Start of RECORDS FOR PROCESSING

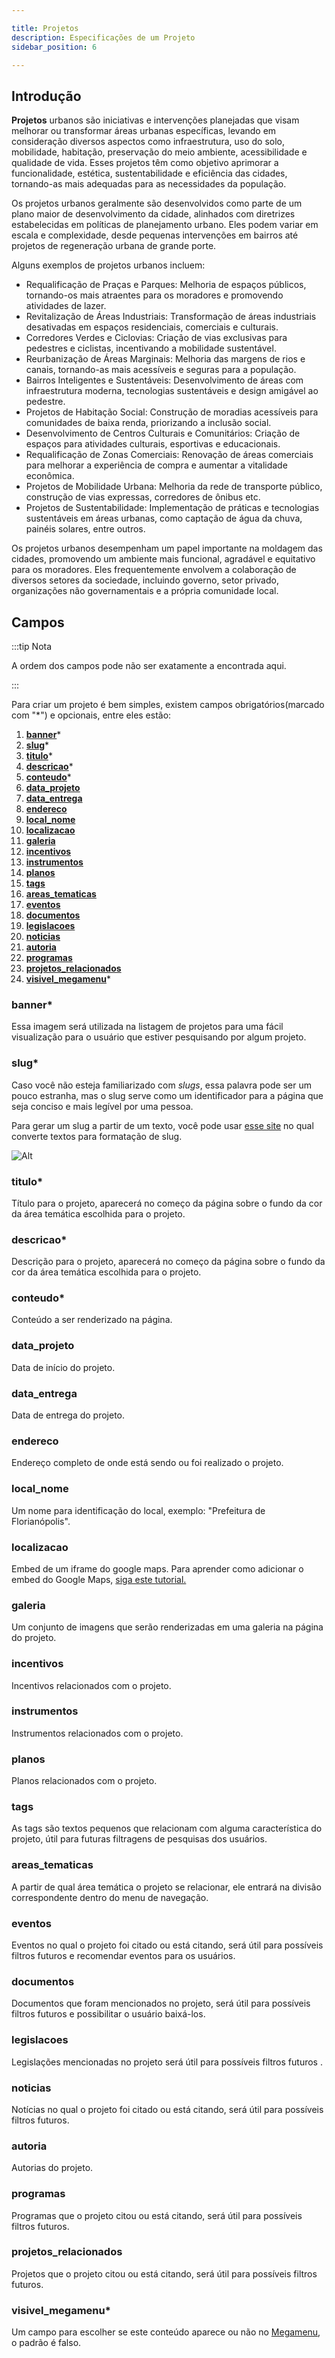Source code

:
 ```yaml
---

title: Projetos
description: Especificações de um Projeto
sidebar_position: 6

---
```


## Introdução

__Projetos__ urbanos são iniciativas e intervenções planejadas que visam melhorar ou transformar áreas urbanas específicas, levando em consideração diversos aspectos como infraestrutura, uso do solo, mobilidade, habitação, preservação do meio ambiente, acessibilidade e qualidade de vida. Esses projetos têm como objetivo aprimorar a funcionalidade, estética, sustentabilidade e eficiência das cidades, tornando-as mais adequadas para as necessidades da população.

Os projetos urbanos geralmente são desenvolvidos como parte de um plano maior de desenvolvimento da cidade, alinhados com diretrizes estabelecidas em políticas de planejamento urbano. Eles podem variar em escala e complexidade, desde pequenas intervenções em bairros até projetos de regeneração urbana de grande porte.

Alguns exemplos de projetos urbanos incluem:

- Requalificação de Praças e Parques: Melhoria de espaços públicos, tornando-os mais atraentes para os moradores e promovendo atividades de lazer.
- Revitalização de Áreas Industriais: Transformação de áreas industriais desativadas em espaços residenciais, comerciais e culturais.
- Corredores Verdes e Ciclovias: Criação de vias exclusivas para pedestres e ciclistas, incentivando a mobilidade sustentável.
- Reurbanização de Áreas Marginais: Melhoria das margens de rios e canais, tornando-as mais acessíveis e seguras para a população.
- Bairros Inteligentes e Sustentáveis: Desenvolvimento de áreas com infraestrutura moderna, tecnologias sustentáveis e design amigável ao pedestre.
- Projetos de Habitação Social: Construção de moradias acessíveis para comunidades de baixa renda, priorizando a inclusão social.
- Desenvolvimento de Centros Culturais e Comunitários: Criação de espaços para atividades culturais, esportivas e educacionais.
- Requalificação de Zonas Comerciais: Renovação de áreas comerciais para melhorar a experiência de compra e aumentar a vitalidade econômica.
- Projetos de Mobilidade Urbana: Melhoria da rede de transporte público, construção de vias expressas, corredores de ônibus etc.
- Projetos de Sustentabilidade: Implementação de práticas e tecnologias sustentáveis em áreas urbanas, como captação de água da chuva, painéis solares, entre outros.

Os projetos urbanos desempenham um papel importante na moldagem das cidades, promovendo um ambiente mais funcional, agradável e equitativo para os moradores. Eles frequentemente envolvem a colaboração de diversos setores da sociedade, incluindo governo, setor privado, organizações não governamentais e a própria comunidade local.

## Campos

:::tip Nota

A ordem dos campos pode não ser exatamente a encontrada aqui.

:::

Para criar um projeto é bem simples, existem campos obrigatórios(marcado com "*") e opcionais, entre eles estão:

1. [__banner__](#banner)*
2. [__slug__](#slug)*
3. [__titulo__](#titulo)*
4. [__descricao__](#descricao)*
5. [__conteudo__](#conteudo)*
6. [__data_projeto__](#data_projeto)
7. [__data_entrega__](#data_entrega)
8. [__endereco__](#endereco)
9. [__local_nome__](#local_nome)
10. [__localizacao__](#localizacao)
11. [__galeria__](#galeria)
12. [__incentivos__](#incentivos)
13. [__instrumentos__](#instrumentos)
14. [__planos__](#planos)
15. [__tags__](#tags)
16. [__areas_tematicas__](#areas_tematicas)
17. [__eventos__](#eventos)
18. [__documentos__](#documentos)
19. [__legislacoes__](#legislacoes)
20. [__noticias__](#noticias)
21. [__autoria__](#autoria)
22. [__programas__](#programas)
23. [__projetos_relacionados__](#projetos_relacionados)
24. [__visivel_megamenu__](#visivel_megamenu)*

### banner*

Essa imagem será utilizada na listagem de projetos para uma fácil visualização para o usuário que estiver pesquisando por algum projeto.

### slug*

Caso você não esteja familiarizado com _slugs_, essa palavra pode ser um pouco estranha, mas o slug serve como um identificador para a página que seja conciso e mais legível por uma pessoa.

Para gerar um slug a partir de um texto, você pode usar [esse site](https://slugify.online/) no qual converte textos para formatação de slug.

![Alt](images/generating-slug.png)

### titulo*

Título para o projeto, aparecerá no começo da página sobre o fundo da cor da área temática escolhida para o projeto.

### descricao*

Descrição para o projeto, aparecerá no começo da página sobre o fundo da cor da área temática escolhida para o projeto.

### conteudo*

Conteúdo a ser renderizado na página.

### data_projeto

Data de início do projeto.

### data_entrega

Data de entrega do projeto.

### endereco

Endereço completo de onde está sendo ou foi realizado o projeto.

### local_nome

Um nome para identificação do local, exemplo: "Prefeitura de Florianópolis".

### localizacao

Embed de um iframe do google maps. Para aprender como adicionar o embed do Google Maps, [siga este tutorial.](/docs/guias/gestao-de-conteudo/google-maps-embed.md)

### galeria

Um conjunto de imagens que serão renderizadas em uma galeria na página do projeto.

### incentivos

Incentivos relacionados com o projeto.

### instrumentos

Instrumentos relacionados com o projeto.

### planos

Planos relacionados com o projeto.

### tags

As tags são textos pequenos que relacionam com alguma característica do projeto, útil para futuras filtragens de pesquisas dos usuários.

### areas_tematicas

A partir de qual área temática o projeto se relacionar, ele entrará na divisão correspondente dentro do menu de navegação.

### eventos

Eventos no qual o projeto foi citado ou está citando, será útil para possíveis filtros futuros e recomendar eventos para os usuários.

### documentos

Documentos que foram mencionados no projeto, será útil para possíveis filtros futuros e possibilitar o usuário baixá-los.

### legislacoes

Legislações mencionadas no projeto será útil para possíveis filtros futuros .

### noticias

Notícias no qual o projeto foi citado ou está citando, será útil para possíveis filtros futuros.

### autoria

Autorias do projeto.

### programas

Programas que o projeto citou ou está citando, será útil para possíveis filtros futuros.

### projetos_relacionados

Projetos que o projeto citou ou está citando, será útil para possíveis filtros futuros.

### visivel_megamenu*

Um campo para escolher se este conteúdo aparece ou não no [Megamenu](../interfaces/megamenu.md), o padrão é falso.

End of RECORDS FOR PROCESSING

§ **WHAT YOU ARE ASKED TO DO**:
Every line above should be retyped exactly; the pictures do not belong in the copy.

§ **OUTPUT BELOW**:
Source code

:
 ```yaml
---

title: Projetos
description: Especificações de um Projeto
sidebar_position: 6

---
```


## Introdução

__Projetos__ urbanos são iniciativas e intervenções planejadas que visam melhorar ou transformar áreas urbanas específicas, levando em consideração diversos aspectos como infraestrutura, uso do solo, mobilidade, habitação, preservação do meio ambiente, acessibilidade e qualidade de vida. Esses projetos têm como objetivo aprimorar a funcionalidade, estética, sustentabilidade e eficiência das cidades, tornando-as mais adequadas para as necessidades da população.

Os projetos urbanos geralmente são desenvolvidos como parte de um plano maior de desenvolvimento da cidade, alinhados com diretrizes estabelecidas em políticas de planejamento urbano. Eles podem variar em escala e complexidade, desde pequenas intervenções em bairros até projetos de regeneração urbana de grande porte.

Alguns exemplos de projetos urbanos incluem:

- Requalificação de Praças e Parques: Melhoria de espaços públicos, tornando-os mais atraentes para os moradores e promovendo atividades de lazer.
- Revitalização de Áreas Industriais: Transformação de áreas industriais desativadas em espaços residenciais, comerciais e culturais.
- Corredores Verdes e Ciclovias: Criação de vias exclusivas para pedestres e ciclistas, incentivando a mobilidade sustentável.
- Reurbanização de Áreas Marginais: Melhoria das margens de rios e canais, tornando-as mais acessíveis e seguras para a população.
- Bairros Inteligentes e Sustentáveis: Desenvolvimento de áreas com infraestrutura moderna, tecnologias sustentáveis e design amigável ao pedestre.
- Projetos de Habitação Social: Construção de moradias acessíveis para comunidades de baixa renda, priorizando a inclusão social.
- Desenvolvimento de Centros Culturais e Comunitários: Criação de espaços para atividades culturais, esportivas e educacionais.
- Requalificação de Zonas Comerciais: Renovação de áreas comerciais para melhorar a experiência de compra e aumentar a vitalidade econômica.
- Projetos de Mobilidade Urbana: Melhoria da rede de transporte público, construção de vias expressas, corredores de ônibus etc.
- Projetos de Sustentabilidade: Implementação de práticas e tecnologias sustentáveis em áreas urbanas, como captação de água da chuva, painéis solares, entre outros.

Os projetos urbanos desempenham um papel importante na moldagem das cidades, promovendo um ambiente mais funcional, agradável e equitativo para os moradores. Eles frequentemente envolvem a colaboração de diversos setores da sociedade, incluindo governo, setor privado, organizações não governamentais e a própria comunidade local.

## Campos

:::tip Nota

A ordem dos campos pode não ser exatamente a encontrada aqui.

:::

Para criar um projeto é bem simples, existem campos obrigatórios(marcado com "*") e opcionais, entre eles estão:

1. [__banner__](#banner)*
2. [__slug__](#slug)*
3. [__titulo__](#titulo)*
4. [__descricao__](#descricao)*
5. [__conteudo__](#conteudo)*
6. [__data_projeto__](#data_projeto)
7. [__data_entrega__](#data_entrega)
8. [__endereco__](#endereco)
9. [__local_nome__](#local_nome)
10. [__localizacao__](#localizacao)
11. [__galeria__](#galeria)
12. [__incentivos__](#incentivos)
13. [__instrumentos__](#instrumentos)
14. [__planos__](#planos)
15. [__tags__](#tags)
16. [__areas_tematicas__](#areas_tematicas)
17. [__eventos__](#eventos)
18. [__documentos__](#documentos)
19. [__legislacoes__](#legislacoes)
20. [__noticias__](#noticias)
21. [__autoria__](#autoria)
22. [__programas__](#programas)
23. [__projetos_relacionados__](#projetos_relacionados)
24. [__visivel_megamenu__](#visivel_megamenu)*

### banner*

Essa imagem será utilizada na listagem de projetos para uma fácil visualização para o usuário que estiver pesquisando por algum projeto.

### slug*

Caso você não esteja familiarizado com _slugs_, essa palavra pode ser um pouco estranha, mas o slug serve como um identificador para a página que seja conciso e mais legível por uma pessoa.

Para gerar um slug a partir de um texto, você pode usar [esse site](https://slugify.online/) no qual converte textos para formatação de slug.

![Alt](images/generating-slug.png)

### titulo*

Título para o projeto, aparecerá no começo da página sobre o fundo da cor da área temática escolhida para o projeto.

### descricao*

Descrição para o projeto, aparecerá no começo da página sobre o fundo da cor da área temática escolhida para o projeto.

### conteudo*

Conteúdo a ser renderizado na página.

### data_projeto

Data de início do projeto.

### data_entrega

Data de entrega do projeto.

### endereco

Endereço completo de onde está sendo ou foi realizado o projeto.

### local_nome

Um nome para identificação do local, exemplo: "Prefeitura de Florianópolis".

### localizacao

Embed de um iframe do google maps. Para aprender como adicionar o embed do Google Maps, [siga este tutorial.](/docs/guias/gestao-de-conteudo/google-maps-embed.md)

### galeria

Um conjunto de imagens que serão renderizadas em uma galeria na página do projeto.

### incentivos

Incentivos relacionados com o projeto.

### instrumentos

Instrumentos relacionados com o projeto.

### planos

Planos relacionados com o projeto.

### tags

As tags são textos pequenos que relacionam com alguma característica do projeto, útil para futuras filtragens de pesquisas dos usuários.

### areas_tematicas

A partir de qual área temática o projeto se relacionar, ele entrará na divisão correspondente dentro do menu de navegação.

### eventos

Eventos no qual o projeto foi citado ou está citando, será útil para possíveis filtros futuros e recomendar eventos para os usuários.

### documentos

Documentos que foram mencionados no projeto, será útil para possíveis filtros futuros e possibilitar o usuário baixá-los.

### legislacoes

Legislações mencionadas no projeto será útil para possíveis filtros futuros .

### noticias

Notícias no qual o projeto foi citado ou está citando, será útil para possíveis filtros futuros.

### autoria

Autorias do projeto.

### programas

Programas que o projeto citou ou está citando, será útil para possíveis filtros futuros.

### projetos_relacionados

Projetos que o projeto citou ou está citando, será útil para possíveis filtros futuros.

### visivel_megamenu*

Um campo para escolher se este conteúdo aparece ou não no [Megamenu](../interfaces/megamenu.md), o padrão é falso.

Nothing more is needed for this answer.